■ WHAT THIS TASK INVOLVES
Repeat precisely the span of lines below that opens with the line containing "In order to" and closes with the line containing "The algorithm operates", both included.

■ DATA SHOWN

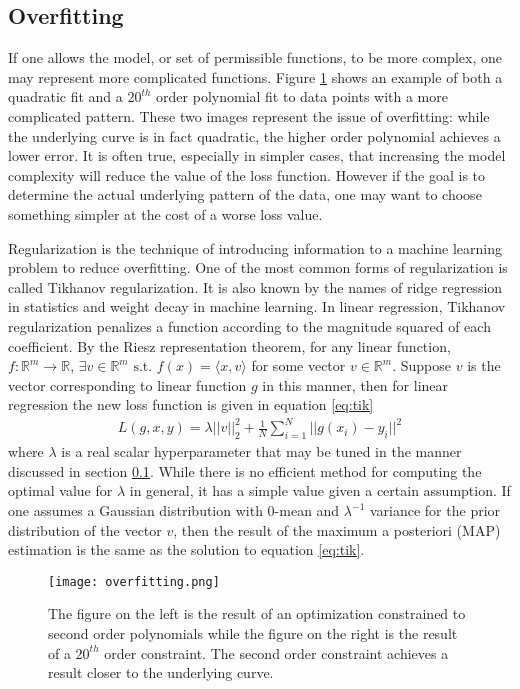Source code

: \subsection{Overfitting} \label{sec:overfitting}
If one allows the model, or set of permissible functions, to be more complex, one may represent more complicated functions.  Figure \ref{fig:poly_reg} shows an example of both a quadratic fit and a $20^{th}$ order polynomial fit to data points with a more complicated pattern.  These two images represent the issue of overfitting: while the underlying curve is in fact quadratic, the higher order polynomial achieves a lower error.  It is often true, especially in simpler cases, that increasing the model complexity will reduce the value of the loss function.  However if the goal is to determine the actual underlying pattern of the data, one may want to choose something simpler at the cost of a worse loss value.

Regularization is the technique of introducing information to a machine learning problem to reduce overfitting.  One of the most common forms of regularization is called Tikhanov regularization.  It is also known by the names of ridge regression in statistics and weight decay in machine learning.  In linear regression, Tikhanov regularization penalizes a function according to the magnitude squared of each coefficient.  By the Riesz representation theorem, for any linear function, $f: \mathbb{R}^m \rightarrow \mathbb{R}$, $\exists v\in\mathbb{R}^m \text{ s.t. } f(x) = \langle x,v\rangle $ for some vector $v\in \mathbb{R}^m$.  Suppose $v$ is the vector corresponding to linear function $g$ in this manner, then for linear regression the new loss function is given in equation \ref{eq:tik}
\begin{align}\label{eq:tik}
L(g,x,y) = \lambda ||v||_2^2 + \frac{1}{N}\sum_{i=1}^N ||g(x_i)-y_i||^2
\end{align}
where $\lambda$ is a real scalar hyperparameter that may be tuned in the manner discussed in section \ref{sec:overfitting}.  While there is no efficient method for computing the optimal value for $\lambda$ in general, it has a simple value given a certain assumption.  If one assumes a Gaussian distribution with 0-mean and $\lambda^{-1}$ variance for the prior distribution of the vector $v$, then the result of the maximum a posteriori (MAP) estimation is the same as the solution to equation \ref{eq:tik}.

\begin{figure}
    \centering
    \texttt{[image: overfitting.png]}
    \caption{The figure on the left is the result of an optimization constrained to second order polynomials while the figure on the right is the result of a $20^{th}$ order constraint.  The second order constraint achieves a result closer to the underlying curve.}
    \label{fig:poly_reg}
\end{figure}

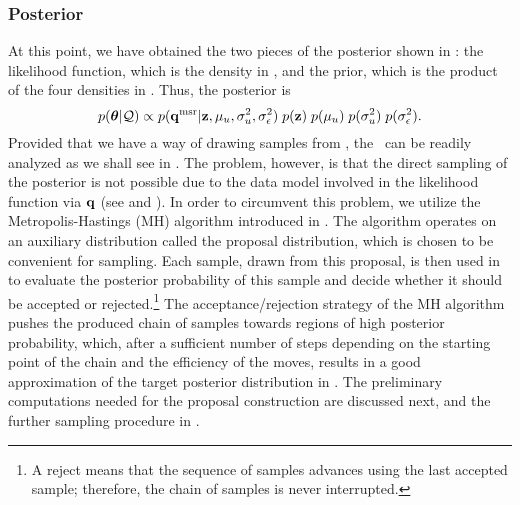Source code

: \subsubsection{Posterior}
At this point, we have obtained the two pieces of the posterior shown in : the likelihood function, which is the density in , and the prior, which is the product of the four densities in . Thus, the posterior is
\begin{equation} \elabel{posterior}
  \f{\vparam | \QData} \propto \f{\vq^\meas | \vz, \mu_\u, \sigma^2_\u, \sigma^2_\noise} \; \f{\vz} \; \f{\mu_\u} \; \f{\sigma^2_\u} \; \f{\sigma^2_\noise}.
\end{equation}
Provided that we have a way of drawing samples from , the \qoi\ can be readily analyzed as we shall see in .
The problem, however, is that the direct sampling of the posterior is not possible due to the data model involved in the likelihood function via $\mathbf{q}$ (see  and ).
In order to circumvent this problem, we utilize the Metropolis-Hastings (MH) algorithm \cite{gelman2004} introduced in .
The algorithm operates on an auxiliary distribution called the proposal distribution, which is chosen to be convenient for sampling.
Each sample, drawn from this proposal, is then used in  to evaluate the posterior probability of this sample and decide whether it should be accepted or rejected.\footnote{A reject means that the sequence of samples advances using the last accepted sample; therefore, the chain of samples is never interrupted.}
The acceptance/rejection strategy of the MH algorithm pushes the produced chain of samples towards regions of high posterior probability, which, after a sufficient number of steps depending on the starting point of the chain and the efficiency of the moves, results in a good approximation of the target posterior distribution in .
The preliminary computations needed for the proposal construction are discussed next, and the further sampling procedure in .

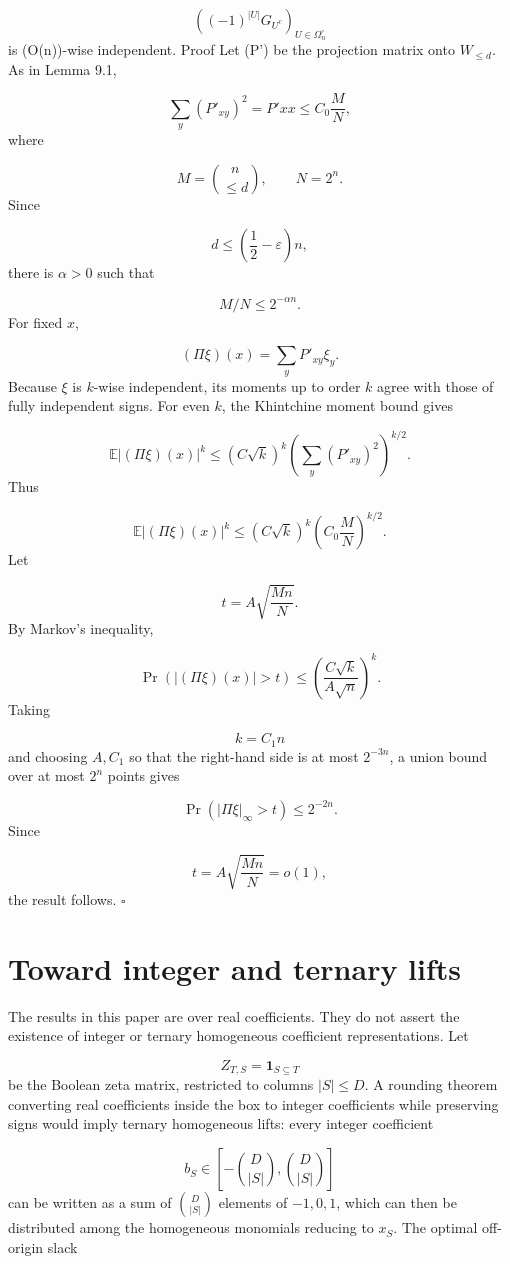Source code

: \documentclass[11pt]{article}
\theoremstyle{definition}
\begin{document}
\[
\left((-1)^{|U|}G_{U^c}\right)_{U\in\Omega_n^\circ}
\]
is (O(n))-wise independent. Proof Let (P') be the projection matrix onto $W_{\le d}$. As in Lemma 9.1,

\[
\sum_y(P'_{xy})^2=P'{xx}\le C_0\frac{M}{N},
\]
where

\[
M=\binom{n}{\le d},
\qquad
N=2^n.
\]
Since

\[
d\le\left(\frac12-\varepsilon\right)n,
\]
there is $\alpha>0$ such that

\[
M/N\le2^{-\alpha n}.
\]
For fixed $x$,

\[
(\Pi\xi)(x)=\sum_yP'_{xy}\xi_y.
\]
Because $\xi$ is $k$-wise independent, its moments up to order $k$ agree with those of fully independent signs. For even $k$, the Khintchine moment bound gives

\[
\mathbb{E}|(\Pi\xi)(x)|^k
\le
(C\sqrt{k})^k
\left(\sum_y(P'_{xy})^2\right)^{k/2}.
\]
Thus

\[
\mathbb{E}|(\Pi\xi)(x)|^k
\le
(C\sqrt{k})^k
\left(C_0\frac{M}{N}\right)^{k/2}.
\]
Let

\[
t=A\sqrt{\frac{Mn}{N}}.
\]
By Markov's inequality,

\[
\Pr(|(\Pi\xi)(x)|>t)
\le
\left(\frac{C\sqrt{k}}{A\sqrt n}\right)^k.
\]
Taking

\[
k=C_1n
\]
and choosing $A,C_1$ so that the right-hand side is at most $2^{-3n}$, a union bound over at most $2^n$ points gives

\[
\Pr(|\Pi\xi|_\infty>t)\le2^{-2n}.
\]
Since

\[
t=A\sqrt{\frac{Mn}{N}}=o(1),
\]
the result follows. $\square$

\section{Toward integer and ternary lifts}
The results in this paper are over real coefficients. They do not assert the existence of integer or ternary homogeneous coefficient representations. Let

\[
Z_{T,S}=\mathbf 1_{S\subseteq T}
\]
be the Boolean zeta matrix, restricted to columns $|S|\le D$. A rounding theorem converting real coefficients inside the box to integer coefficients while preserving signs would imply ternary homogeneous lifts: every integer coefficient

\[
b_S\in[-\binom D{|S|},\binom D{|S|}]
\]
can be written as a sum of $\binom D{|S|}$ elements of ${-1,0,1}$, which can then be distributed among the homogeneous monomials reducing to $x_S$. The optimal off-origin slack
\end{document}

■ OUTPUT FOR THIS EXERCISE
In order to circumvent this problem, we utilize the Metropolis-Hastings (MH) algorithm \cite{gelman2004} introduced in .
The algorithm operates on an auxiliary distribution called the proposal distribution, which is chosen to be convenient for sampling.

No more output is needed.